---------- Extracted material ----------
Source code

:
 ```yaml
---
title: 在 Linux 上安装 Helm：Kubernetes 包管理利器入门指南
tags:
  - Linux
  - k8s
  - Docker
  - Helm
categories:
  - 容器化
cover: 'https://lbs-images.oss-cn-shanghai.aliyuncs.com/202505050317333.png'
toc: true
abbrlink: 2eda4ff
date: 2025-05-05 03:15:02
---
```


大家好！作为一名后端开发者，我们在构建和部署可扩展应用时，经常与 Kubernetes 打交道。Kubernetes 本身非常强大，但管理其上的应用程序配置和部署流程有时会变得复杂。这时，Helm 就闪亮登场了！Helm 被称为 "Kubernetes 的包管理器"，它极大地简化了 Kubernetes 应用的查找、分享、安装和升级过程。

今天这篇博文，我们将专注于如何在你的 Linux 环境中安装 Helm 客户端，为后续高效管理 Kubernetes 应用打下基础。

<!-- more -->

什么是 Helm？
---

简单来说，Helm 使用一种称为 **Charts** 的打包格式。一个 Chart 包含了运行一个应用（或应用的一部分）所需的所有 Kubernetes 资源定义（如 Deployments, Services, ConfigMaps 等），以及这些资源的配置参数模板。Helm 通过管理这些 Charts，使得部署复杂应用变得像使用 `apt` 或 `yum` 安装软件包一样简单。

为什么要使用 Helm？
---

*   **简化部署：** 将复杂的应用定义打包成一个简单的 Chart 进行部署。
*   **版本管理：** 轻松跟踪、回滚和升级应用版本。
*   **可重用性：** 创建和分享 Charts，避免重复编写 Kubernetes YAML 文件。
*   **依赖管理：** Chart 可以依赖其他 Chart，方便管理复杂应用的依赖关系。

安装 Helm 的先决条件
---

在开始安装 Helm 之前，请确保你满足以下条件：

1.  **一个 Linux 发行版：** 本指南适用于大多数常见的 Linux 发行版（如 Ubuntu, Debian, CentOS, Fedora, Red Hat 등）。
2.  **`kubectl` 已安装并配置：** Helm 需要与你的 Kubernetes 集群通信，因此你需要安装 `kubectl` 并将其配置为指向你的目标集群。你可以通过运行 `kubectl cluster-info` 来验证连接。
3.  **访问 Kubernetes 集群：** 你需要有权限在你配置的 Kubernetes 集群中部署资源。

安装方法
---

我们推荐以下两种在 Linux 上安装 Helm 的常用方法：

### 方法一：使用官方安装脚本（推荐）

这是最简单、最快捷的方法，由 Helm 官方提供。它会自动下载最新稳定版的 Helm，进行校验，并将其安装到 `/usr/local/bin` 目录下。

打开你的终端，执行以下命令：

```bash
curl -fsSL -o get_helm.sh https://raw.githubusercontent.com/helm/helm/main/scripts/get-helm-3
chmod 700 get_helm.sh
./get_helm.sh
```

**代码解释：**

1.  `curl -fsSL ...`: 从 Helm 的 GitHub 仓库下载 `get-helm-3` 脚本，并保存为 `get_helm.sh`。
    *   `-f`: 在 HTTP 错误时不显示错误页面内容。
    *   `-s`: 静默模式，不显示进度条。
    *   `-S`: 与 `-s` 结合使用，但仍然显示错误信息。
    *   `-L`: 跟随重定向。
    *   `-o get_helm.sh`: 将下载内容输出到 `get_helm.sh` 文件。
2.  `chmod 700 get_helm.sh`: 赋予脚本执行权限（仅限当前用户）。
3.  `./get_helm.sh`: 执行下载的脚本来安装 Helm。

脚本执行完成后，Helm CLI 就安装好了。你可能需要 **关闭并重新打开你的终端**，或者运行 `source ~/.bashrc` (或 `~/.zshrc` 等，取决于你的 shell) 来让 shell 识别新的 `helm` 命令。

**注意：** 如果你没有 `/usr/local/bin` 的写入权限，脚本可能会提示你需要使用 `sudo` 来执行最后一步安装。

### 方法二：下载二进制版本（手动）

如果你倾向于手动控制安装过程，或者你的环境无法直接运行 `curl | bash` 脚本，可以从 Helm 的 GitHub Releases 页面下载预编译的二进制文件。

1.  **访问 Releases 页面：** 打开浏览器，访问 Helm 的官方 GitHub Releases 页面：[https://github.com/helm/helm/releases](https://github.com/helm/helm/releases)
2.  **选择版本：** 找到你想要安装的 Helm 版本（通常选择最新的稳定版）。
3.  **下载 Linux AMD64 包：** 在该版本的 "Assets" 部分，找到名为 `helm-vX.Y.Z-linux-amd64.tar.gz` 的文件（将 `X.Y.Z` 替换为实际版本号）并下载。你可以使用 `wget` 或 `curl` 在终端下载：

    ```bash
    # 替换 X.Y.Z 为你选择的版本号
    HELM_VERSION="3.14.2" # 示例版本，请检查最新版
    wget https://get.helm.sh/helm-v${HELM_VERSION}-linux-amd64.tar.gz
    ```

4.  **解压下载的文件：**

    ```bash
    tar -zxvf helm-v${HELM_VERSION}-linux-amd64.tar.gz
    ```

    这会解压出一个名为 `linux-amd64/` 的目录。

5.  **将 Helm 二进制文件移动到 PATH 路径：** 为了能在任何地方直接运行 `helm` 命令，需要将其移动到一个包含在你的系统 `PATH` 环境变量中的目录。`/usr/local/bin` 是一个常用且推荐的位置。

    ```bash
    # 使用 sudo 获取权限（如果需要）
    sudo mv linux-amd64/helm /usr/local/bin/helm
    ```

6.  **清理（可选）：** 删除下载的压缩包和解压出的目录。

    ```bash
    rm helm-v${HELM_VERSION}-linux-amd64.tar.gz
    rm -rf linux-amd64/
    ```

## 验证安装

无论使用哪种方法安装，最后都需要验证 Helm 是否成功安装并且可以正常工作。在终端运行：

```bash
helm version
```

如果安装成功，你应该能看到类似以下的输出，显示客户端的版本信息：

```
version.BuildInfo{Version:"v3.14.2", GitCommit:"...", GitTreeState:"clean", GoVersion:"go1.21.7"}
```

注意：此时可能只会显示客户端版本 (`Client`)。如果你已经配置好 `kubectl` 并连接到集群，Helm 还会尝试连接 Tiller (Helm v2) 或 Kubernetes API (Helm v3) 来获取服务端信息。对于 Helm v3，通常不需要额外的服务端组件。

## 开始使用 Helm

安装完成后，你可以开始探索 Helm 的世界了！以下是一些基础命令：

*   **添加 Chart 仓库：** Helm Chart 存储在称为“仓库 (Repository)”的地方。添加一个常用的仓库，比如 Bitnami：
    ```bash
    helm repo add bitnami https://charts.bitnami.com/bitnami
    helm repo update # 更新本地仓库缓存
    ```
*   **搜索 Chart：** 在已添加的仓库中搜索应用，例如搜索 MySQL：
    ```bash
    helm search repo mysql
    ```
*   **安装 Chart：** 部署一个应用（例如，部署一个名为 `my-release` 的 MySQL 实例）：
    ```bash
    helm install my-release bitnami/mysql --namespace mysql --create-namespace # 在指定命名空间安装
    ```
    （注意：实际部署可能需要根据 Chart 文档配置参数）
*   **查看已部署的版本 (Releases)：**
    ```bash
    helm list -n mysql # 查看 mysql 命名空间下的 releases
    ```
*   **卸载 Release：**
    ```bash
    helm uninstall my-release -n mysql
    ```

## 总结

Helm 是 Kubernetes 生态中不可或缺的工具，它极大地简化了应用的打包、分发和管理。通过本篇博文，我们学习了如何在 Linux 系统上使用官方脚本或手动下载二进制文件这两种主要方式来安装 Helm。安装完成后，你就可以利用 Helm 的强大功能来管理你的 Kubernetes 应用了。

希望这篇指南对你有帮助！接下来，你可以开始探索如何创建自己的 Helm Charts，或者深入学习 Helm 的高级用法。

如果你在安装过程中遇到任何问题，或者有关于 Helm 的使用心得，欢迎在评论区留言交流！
----------
Aim of the task:
Retype the material in full. Keep every character as it is.

Answer to this exercise:
Source code

:
 ```yaml
---
title: 在 Linux 上安装 Helm：Kubernetes 包管理利器入门指南
tags:
  - Linux
  - k8s
  - Docker
  - Helm
categories:
  - 容器化
cover: 'https://lbs-images.oss-cn-shanghai.aliyuncs.com/202505050317333.png'
toc: true
abbrlink: 2eda4ff
date: 2025-05-05 03:15:02
---
```


大家好！作为一名后端开发者，我们在构建和部署可扩展应用时，经常与 Kubernetes 打交道。Kubernetes 本身非常强大，但管理其上的应用程序配置和部署流程有时会变得复杂。这时，Helm 就闪亮登场了！Helm 被称为 "Kubernetes 的包管理器"，它极大地简化了 Kubernetes 应用的查找、分享、安装和升级过程。

今天这篇博文，我们将专注于如何在你的 Linux 环境中安装 Helm 客户端，为后续高效管理 Kubernetes 应用打下基础。

<!-- more -->

什么是 Helm？
---

简单来说，Helm 使用一种称为 **Charts** 的打包格式。一个 Chart 包含了运行一个应用（或应用的一部分）所需的所有 Kubernetes 资源定义（如 Deployments, Services, ConfigMaps 等），以及这些资源的配置参数模板。Helm 通过管理这些 Charts，使得部署复杂应用变得像使用 `apt` 或 `yum` 安装软件包一样简单。

为什么要使用 Helm？
---

*   **简化部署：** 将复杂的应用定义打包成一个简单的 Chart 进行部署。
*   **版本管理：** 轻松跟踪、回滚和升级应用版本。
*   **可重用性：** 创建和分享 Charts，避免重复编写 Kubernetes YAML 文件。
*   **依赖管理：** Chart 可以依赖其他 Chart，方便管理复杂应用的依赖关系。

安装 Helm 的先决条件
---

在开始安装 Helm 之前，请确保你满足以下条件：

1.  **一个 Linux 发行版：** 本指南适用于大多数常见的 Linux 发行版（如 Ubuntu, Debian, CentOS, Fedora, Red Hat 등）。
2.  **`kubectl` 已安装并配置：** Helm 需要与你的 Kubernetes 集群通信，因此你需要安装 `kubectl` 并将其配置为指向你的目标集群。你可以通过运行 `kubectl cluster-info` 来验证连接。
3.  **访问 Kubernetes 集群：** 你需要有权限在你配置的 Kubernetes 集群中部署资源。

安装方法
---

我们推荐以下两种在 Linux 上安装 Helm 的常用方法：

### 方法一：使用官方安装脚本（推荐）

这是最简单、最快捷的方法，由 Helm 官方提供。它会自动下载最新稳定版的 Helm，进行校验，并将其安装到 `/usr/local/bin` 目录下。

打开你的终端，执行以下命令：

```bash
curl -fsSL -o get_helm.sh https://raw.githubusercontent.com/helm/helm/main/scripts/get-helm-3
chmod 700 get_helm.sh
./get_helm.sh
```

**代码解释：**

1.  `curl -fsSL ...`: 从 Helm 的 GitHub 仓库下载 `get-helm-3` 脚本，并保存为 `get_helm.sh`。
    *   `-f`: 在 HTTP 错误时不显示错误页面内容。
    *   `-s`: 静默模式，不显示进度条。
    *   `-S`: 与 `-s` 结合使用，但仍然显示错误信息。
    *   `-L`: 跟随重定向。
    *   `-o get_helm.sh`: 将下载内容输出到 `get_helm.sh` 文件。
2.  `chmod 700 get_helm.sh`: 赋予脚本执行权限（仅限当前用户）。
3.  `./get_helm.sh`: 执行下载的脚本来安装 Helm。

脚本执行完成后，Helm CLI 就安装好了。你可能需要 **关闭并重新打开你的终端**，或者运行 `source ~/.bashrc` (或 `~/.zshrc` 等，取决于你的 shell) 来让 shell 识别新的 `helm` 命令。

**注意：** 如果你没有 `/usr/local/bin` 的写入权限，脚本可能会提示你需要使用 `sudo` 来执行最后一步安装。

### 方法二：下载二进制版本（手动）

如果你倾向于手动控制安装过程，或者你的环境无法直接运行 `curl | bash` 脚本，可以从 Helm 的 GitHub Releases 页面下载预编译的二进制文件。

1.  **访问 Releases 页面：** 打开浏览器，访问 Helm 的官方 GitHub Releases 页面：[https://github.com/helm/helm/releases](https://github.com/helm/helm/releases)
2.  **选择版本：** 找到你想要安装的 Helm 版本（通常选择最新的稳定版）。
3.  **下载 Linux AMD64 包：** 在该版本的 "Assets" 部分，找到名为 `helm-vX.Y.Z-linux-amd64.tar.gz` 的文件（将 `X.Y.Z` 替换为实际版本号）并下载。你可以使用 `wget` 或 `curl` 在终端下载：

    ```bash
    # 替换 X.Y.Z 为你选择的版本号
    HELM_VERSION="3.14.2" # 示例版本，请检查最新版
    wget https://get.helm.sh/helm-v${HELM_VERSION}-linux-amd64.tar.gz
    ```

4.  **解压下载的文件：**

    ```bash
    tar -zxvf helm-v${HELM_VERSION}-linux-amd64.tar.gz
    ```

    这会解压出一个名为 `linux-amd64/` 的目录。

5.  **将 Helm 二进制文件移动到 PATH 路径：** 为了能在任何地方直接运行 `helm` 命令，需要将其移动到一个包含在你的系统 `PATH` 环境变量中的目录。`/usr/local/bin` 是一个常用且推荐的位置。

    ```bash
    # 使用 sudo 获取权限（如果需要）
    sudo mv linux-amd64/helm /usr/local/bin/helm
    ```

6.  **清理（可选）：** 删除下载的压缩包和解压出的目录。

    ```bash
    rm helm-v${HELM_VERSION}-linux-amd64.tar.gz
    rm -rf linux-amd64/
    ```

## 验证安装

无论使用哪种方法安装，最后都需要验证 Helm 是否成功安装并且可以正常工作。在终端运行：

```bash
helm version
```

如果安装成功，你应该能看到类似以下的输出，显示客户端的版本信息：

```
version.BuildInfo{Version:"v3.14.2", GitCommit:"...", GitTreeState:"clean", GoVersion:"go1.21.7"}
```

注意：此时可能只会显示客户端版本 (`Client`)。如果你已经配置好 `kubectl` 并连接到集群，Helm 还会尝试连接 Tiller (Helm v2) 或 Kubernetes API (Helm v3) 来获取服务端信息。对于 Helm v3，通常不需要额外的服务端组件。

## 开始使用 Helm

安装完成后，你可以开始探索 Helm 的世界了！以下是一些基础命令：

*   **添加 Chart 仓库：** Helm Chart 存储在称为“仓库 (Repository)”的地方。添加一个常用的仓库，比如 Bitnami：
    ```bash
    helm repo add bitnami https://charts.bitnami.com/bitnami
    helm repo update # 更新本地仓库缓存
    ```
*   **搜索 Chart：** 在已添加的仓库中搜索应用，例如搜索 MySQL：
    ```bash
    helm search repo mysql
    ```
*   **安装 Chart：** 部署一个应用（例如，部署一个名为 `my-release` 的 MySQL 实例）：
    ```bash
    helm install my-release bitnami/mysql --namespace mysql --create-namespace # 在指定命名空间安装
    ```
    （注意：实际部署可能需要根据 Chart 文档配置参数）
*   **查看已部署的版本 (Releases)：**
    ```bash
    helm list -n mysql # 查看 mysql 命名空间下的 releases
    ```
*   **卸载 Release：**
    ```bash
    helm uninstall my-release -n mysql
    ```

## 总结

Helm 是 Kubernetes 生态中不可或缺的工具，它极大地简化了应用的打包、分发和管理。通过本篇博文，我们学习了如何在 Linux 系统上使用官方脚本或手动下载二进制文件这两种主要方式来安装 Helm。安装完成后，你就可以利用 Helm 的强大功能来管理你的 Kubernetes 应用了。

希望这篇指南对你有帮助！接下来，你可以开始探索如何创建自己的 Helm Charts，或者深入学习 Helm 的高级用法。

如果你在安装过程中遇到任何问题，或者有关于 Helm 的使用心得，欢迎在评论区留言交流！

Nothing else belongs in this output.